The Place To BE

When my mom called me two days ago she said „Did you know that I was 34 years old when I gave birth to you? And today you are turning 34 yourself. Isn’t it incredible how time flies? Happy birthday, monkey.“ For a moment I felt really bad that I decided to be again away from home during my birthday but then on the other hand I felt really happy about my decision to finally move back to Cologne to be back with my family … for good. It calms me down to realise that I’ve finally reached a point in my life where even such an ultimate and wonderful city like New York cannot change anything about the decision I took.

After all the traveling, after experiencing life in different European, Asian and African countries, it’s somehow funny that I’m finally visiting the US, the very first country I ever wanted to visit when I was a child. I still remember how crazy I was about doing a high school year in the US and how devastated I felt when it didn’t work out just due to financial reasons. Actually that was the moment I told myself: as soon as I finish school, I will do whatever work, save enough money and just travel and stay wherever I like to.

By that time my fascination for foreign countries had shifted very much from the west to the east, but my desire for living abroad remained the same. I was determined that I had to travel as many different places as possible far away from my family, the country and society I was born into, in order to find out where I actually belong to.
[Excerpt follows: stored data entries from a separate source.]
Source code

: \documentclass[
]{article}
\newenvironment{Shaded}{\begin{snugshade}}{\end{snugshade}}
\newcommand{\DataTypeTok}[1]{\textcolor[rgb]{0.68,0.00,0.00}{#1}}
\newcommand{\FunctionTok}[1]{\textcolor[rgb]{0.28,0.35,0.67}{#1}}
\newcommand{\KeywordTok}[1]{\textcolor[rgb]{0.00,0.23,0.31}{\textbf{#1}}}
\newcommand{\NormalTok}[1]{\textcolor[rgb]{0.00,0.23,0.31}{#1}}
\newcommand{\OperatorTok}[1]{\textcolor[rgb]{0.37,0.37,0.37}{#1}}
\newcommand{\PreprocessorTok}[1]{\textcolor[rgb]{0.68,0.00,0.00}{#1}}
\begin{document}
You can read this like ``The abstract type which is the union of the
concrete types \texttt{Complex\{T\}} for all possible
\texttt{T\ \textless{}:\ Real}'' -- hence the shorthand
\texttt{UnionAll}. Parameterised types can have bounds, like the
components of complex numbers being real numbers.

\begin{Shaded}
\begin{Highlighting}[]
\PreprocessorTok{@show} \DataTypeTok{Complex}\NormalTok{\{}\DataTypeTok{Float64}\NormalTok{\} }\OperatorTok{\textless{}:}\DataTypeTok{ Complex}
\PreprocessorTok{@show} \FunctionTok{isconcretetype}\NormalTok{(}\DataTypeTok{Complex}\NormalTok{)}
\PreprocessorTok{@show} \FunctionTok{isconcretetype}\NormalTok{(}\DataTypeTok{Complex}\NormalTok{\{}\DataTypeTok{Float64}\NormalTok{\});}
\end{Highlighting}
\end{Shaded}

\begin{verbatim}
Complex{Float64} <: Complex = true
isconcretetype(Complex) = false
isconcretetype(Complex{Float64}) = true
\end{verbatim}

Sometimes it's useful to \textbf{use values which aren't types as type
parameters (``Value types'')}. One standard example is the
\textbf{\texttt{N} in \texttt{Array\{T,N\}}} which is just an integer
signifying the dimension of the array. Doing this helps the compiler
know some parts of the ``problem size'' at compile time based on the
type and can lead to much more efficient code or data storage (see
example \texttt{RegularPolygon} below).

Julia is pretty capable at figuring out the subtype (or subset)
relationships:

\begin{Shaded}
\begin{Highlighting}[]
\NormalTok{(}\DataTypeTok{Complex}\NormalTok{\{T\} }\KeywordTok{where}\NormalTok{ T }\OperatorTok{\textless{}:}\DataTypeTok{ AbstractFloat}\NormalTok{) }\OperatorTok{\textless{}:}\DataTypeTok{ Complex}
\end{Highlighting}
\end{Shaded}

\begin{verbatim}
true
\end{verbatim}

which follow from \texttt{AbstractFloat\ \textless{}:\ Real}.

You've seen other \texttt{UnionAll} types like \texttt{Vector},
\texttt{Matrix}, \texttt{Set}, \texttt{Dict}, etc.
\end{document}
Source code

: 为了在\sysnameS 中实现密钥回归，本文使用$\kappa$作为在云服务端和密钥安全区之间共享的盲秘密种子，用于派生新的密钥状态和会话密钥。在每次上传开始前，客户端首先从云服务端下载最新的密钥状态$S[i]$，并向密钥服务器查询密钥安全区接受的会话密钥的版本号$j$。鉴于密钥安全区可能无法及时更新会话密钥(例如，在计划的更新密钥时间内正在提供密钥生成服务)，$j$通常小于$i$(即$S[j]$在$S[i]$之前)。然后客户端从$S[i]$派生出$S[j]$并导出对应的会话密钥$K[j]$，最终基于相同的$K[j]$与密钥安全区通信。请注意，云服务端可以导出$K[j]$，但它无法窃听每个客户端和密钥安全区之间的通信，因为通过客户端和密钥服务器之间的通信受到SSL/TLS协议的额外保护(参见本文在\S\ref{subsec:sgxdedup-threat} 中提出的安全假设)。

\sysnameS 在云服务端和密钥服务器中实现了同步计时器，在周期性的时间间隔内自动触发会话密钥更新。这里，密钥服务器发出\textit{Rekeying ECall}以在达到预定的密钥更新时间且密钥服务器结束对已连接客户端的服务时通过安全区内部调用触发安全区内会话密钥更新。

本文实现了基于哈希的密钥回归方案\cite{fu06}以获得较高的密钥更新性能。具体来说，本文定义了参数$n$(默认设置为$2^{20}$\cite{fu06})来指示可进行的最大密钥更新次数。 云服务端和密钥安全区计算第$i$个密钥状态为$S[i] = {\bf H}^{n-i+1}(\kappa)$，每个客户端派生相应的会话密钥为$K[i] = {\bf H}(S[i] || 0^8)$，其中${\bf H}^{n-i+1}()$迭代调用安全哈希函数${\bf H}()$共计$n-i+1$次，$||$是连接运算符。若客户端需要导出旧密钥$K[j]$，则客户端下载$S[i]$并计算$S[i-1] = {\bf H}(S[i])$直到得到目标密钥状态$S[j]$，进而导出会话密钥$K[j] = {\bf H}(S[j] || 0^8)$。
The challenge of finding an answer turned out be a really exciting and intense time in my life … leaving home, feeling lost, being happy, worshipping freedom, accepting restrictions, working really hard, opening up my mind, living on success, ignoring failure, neglecting tradition, creating culture, running away, coming back, breaking up, falling in love, missing people, making friends for life, building networks, enjoying life, being discriminated, loosing faith, smiling at strangers, believing in magic … Of course I’ve realised pretty soon that this magical place and society where I probably belong to doesn’t exist. Even though this amazing city comes pretty close to the conception I always had about the place where I would just feel totally right and myself, by now I know it’s not about finding out where, but rather who I want to be and who I want to spend my time with.

I don’t want to belong anywhere, nor belong to anything or anyone. I just want to BE. Be close to my family, be close to my friends, be as close as possible to myself.

Thank you all for being part of my life and for letting me be part of yours .. in whatever way 🙂

Sending you much love from one of the greatest cities in the world.